If you have a short exact sequence

$0\rightarrow\mathscr{F}\rightarrow\mathscr{G}\rightarrow\mathscr{H}\rightarrow 0$

of finite locally free sheaves on a scheme $X$, then the sequence

$0\rightarrow\mathscr{H}^\vee\rightarrow\mathscr{G}^\vee\rightarrow\mathscr{F}^\vee\rightarrow 0$

is exact. The reason is that exactness can be checked on stalks, and because the sheaves in the original sequence are finitely presented, taking stalks commutes with taking $\mathcal{H}om$ sheaves, so the sequence of stalks of the second sequence is

$0\rightarrow\mathrm{Hom}_{\mathscr{O}_{X,x}}(\mathscr{H}_x,\mathscr{O}_{X,x}) \rightarrow\mathrm{Hom}_{\mathscr{O}_{X,x}}(\mathscr{G}_x,\mathscr{O}_{X,x}) \rightarrow\mathrm{Hom}_{\mathscr{O}_{X,x}}(\mathscr{F}_x,\mathscr{O}_{X,x})\rightarrow 0$

which is exact because the functor $\mathrm{Hom}_{\mathscr{O}_{X,x}}(-,\mathscr{O}_{X,x})$ is exact on short exact sequences of finite free $\mathscr{O}_{X,x}$-modules.

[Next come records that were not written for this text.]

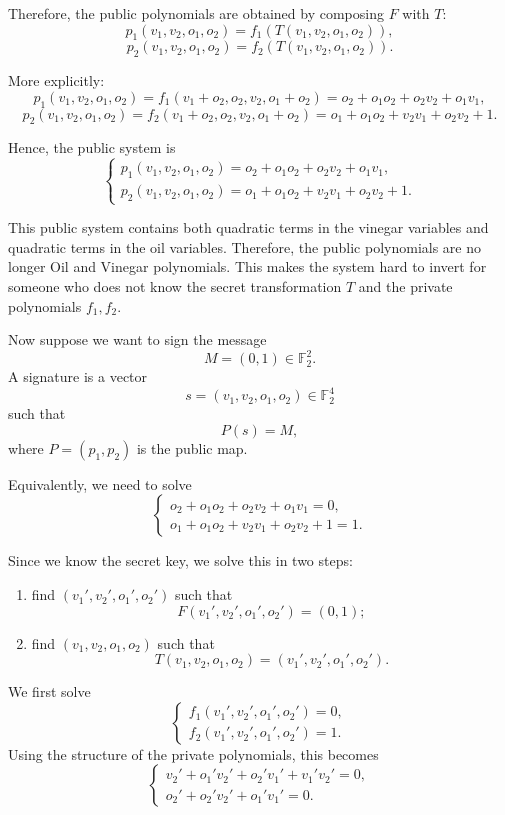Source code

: \noindent
Therefore, the public polynomials are obtained by composing \(F\) with \(T\):
\[
p_1(v_1,v_2,o_1,o_2)
=
f_1(T(v_1,v_2,o_1,o_2)),
\]
\[
p_2(v_1,v_2,o_1,o_2)
=
f_2(T(v_1,v_2,o_1,o_2)).
\]

\noindent
More explicitly:
\[
p_1(v_1,v_2,o_1,o_2)
=
f_1(v_1+o_2,o_2,v_2,o_1+o_2)
=
o_2+o_1o_2+o_2v_2+o_1v_1,
\]
\[
p_2(v_1,v_2,o_1,o_2)
=
f_2(v_1+o_2,o_2,v_2,o_1+o_2)
=
o_1+o_1o_2+v_2v_1+o_2v_2+1.
\]

\noindent
Hence, the public system is
\[
\begin{cases}
p_1(v_1,v_2,o_1,o_2)
=
o_2+o_1o_2+o_2v_2+o_1v_1,\\
p_2(v_1,v_2,o_1,o_2)
=
o_1+o_1o_2+v_2v_1+o_2v_2+1.
\end{cases}
\]

\noindent
This public system contains both quadratic terms in the vinegar variables and quadratic terms in the oil variables. Therefore, the public polynomials are no longer Oil and Vinegar polynomials. This makes the system hard to invert for someone who does not know the secret transformation \(T\) and the private polynomials \(f_1,f_2\).

\bigskip

\noindent
Now suppose we want to sign the message
\[
M=(0,1)\in\mathbb F_2^2.
\]
A signature is a vector
\[
s=(v_1,v_2,o_1,o_2)\in\mathbb F_2^4
\]
such that
\[
P(s)=M,
\]
where \(P=(p_1,p_2)\) is the public map.

\noindent
Equivalently, we need to solve
\[
\begin{cases}
o_2+o_1o_2+o_2v_2+o_1v_1=0,\\
o_1+o_1o_2+v_2v_1+o_2v_2+1=1.
\end{cases}
\]

\noindent
Since we know the secret key, we solve this in two steps:
\begin{enumerate}
    \item find \((v_1',v_2',o_1',o_2')\) such that
    \[
    F(v_1',v_2',o_1',o_2')=(0,1);
    \]
    \item find \((v_1,v_2,o_1,o_2)\) such that
    \[
    T(v_1,v_2,o_1,o_2)=(v_1',v_2',o_1',o_2').
    \]
\end{enumerate}

\noindent
We first solve
\[
\begin{cases}
f_1(v_1',v_2',o_1',o_2')=0,\\
f_2(v_1',v_2',o_1',o_2')=1.
\end{cases}
\]
Using the structure of the private polynomials, this becomes
\[
\begin{cases}
v_2' + o_1'v_2' + o_2'v_1' + v_1'v_2' = 0,\\
o_2' + o_2'v_2' + o_1'v_1' = 0.
\end{cases}
\]

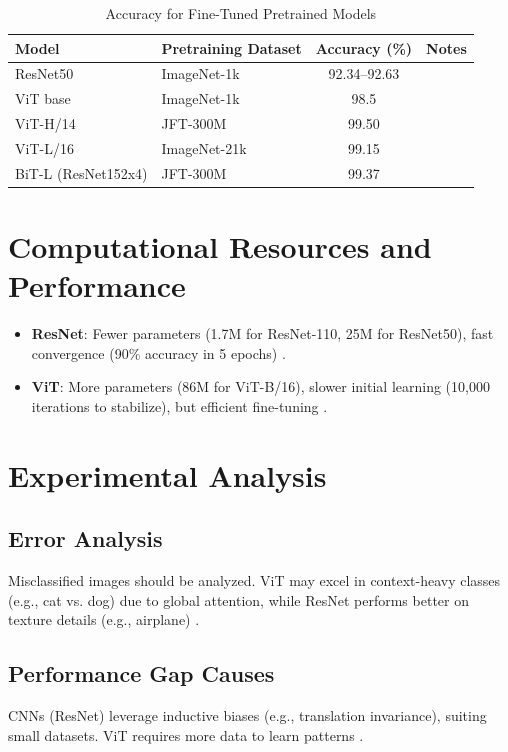 \documentclass[UTF8]{report}
\theoremstyle{MyLineTheoremStyle} %
\theoremstyle{MyBlockTheoremStyle} %
\theoremstyle{MySubsubsectionStyle} %
\begin{document}
\begin{table}[h]
\centering
\caption{Accuracy for Fine-Tuned Pretrained Models}
\begin{tabular}{llcc}
\toprule
Model & Pretraining Dataset & Accuracy (\%) & Notes \\
\midrule
ResNet50 & ImageNet-1k & 92.34–92.63 & \cite{sidthoviti} \\
ViT base & ImageNet-1k & 98.5 & \cite{kentaroy47vit} \\
ViT-H/14 & JFT-300M & 99.50 & \cite{dosovitskiy2020image} \\
ViT-L/16 & ImageNet-21k & 99.15 & \cite{dosovitskiy2020image} \\
BiT-L (ResNet152x4) & JFT-300M & 99.37 & \cite{dosovitskiy2020image} \\
\bottomrule
\end{tabular}
\end{table}

\section*{Computational Resources and Performance}
\begin{itemize}
    \item \textbf{ResNet}: Fewer parameters (1.7M for ResNet-110, 25M for ResNet50), fast convergence (90\% accuracy in 5 epochs) \cite{pytorchforum}.
    \item \textbf{ViT}: More parameters (86M for ViT-B/16), slower initial learning (10,000 iterations to stabilize), but efficient fine-tuning \cite{lightningvit, dosovitskiy2020image}.
\end{itemize}

\section*{Experimental Analysis}
\subsection*{Error Analysis}
Misclassified images should be analyzed. ViT may excel in context-heavy classes (e.g., cat vs. dog) due to global attention, while ResNet performs better on texture details (e.g., airplane) \cite{kentaroy47vit}.

\subsection*{Performance Gap Causes}
CNNs (ResNet) leverage inductive biases (e.g., translation invariance), suiting small datasets. ViT requires more data to learn patterns \cite{lightningvit}.
\end{document}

I'm not sure what happens when the sheaves in the sequence are not finite locally free. There is a long exact sequence of $\mathcal{E}xt$ sheaves. Note that the sheaves in the OP's original sequence are all finite locally free.

EDIT: Incidentally, this has nothing to do with schemes, and works for arbitrary locally ringed spaces.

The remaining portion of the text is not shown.